[Materials provided — start]
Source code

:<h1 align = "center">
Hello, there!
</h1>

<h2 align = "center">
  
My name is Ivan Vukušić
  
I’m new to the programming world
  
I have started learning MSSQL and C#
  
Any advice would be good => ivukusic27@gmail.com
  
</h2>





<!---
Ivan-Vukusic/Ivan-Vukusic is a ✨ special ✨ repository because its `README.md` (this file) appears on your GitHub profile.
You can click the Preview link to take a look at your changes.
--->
[Materials provided — finish]
Your instructions | From the first line to the last, retype the records exactly as they stand above.

Solved exercise |
Source code

:<h1 align = "center">
Hello, there!
</h1>

<h2 align = "center">
  
My name is Ivan Vukušić
  
I’m new to the programming world
  
I have started learning MSSQL and C#
  
Any advice would be good => ivukusic27@gmail.com
  
</h2>





<!---
Ivan-Vukusic/Ivan-Vukusic is a ✨ special ✨ repository because its `README.md` (this file) appears on your GitHub profile.
You can click the Preview link to take a look at your changes.
--->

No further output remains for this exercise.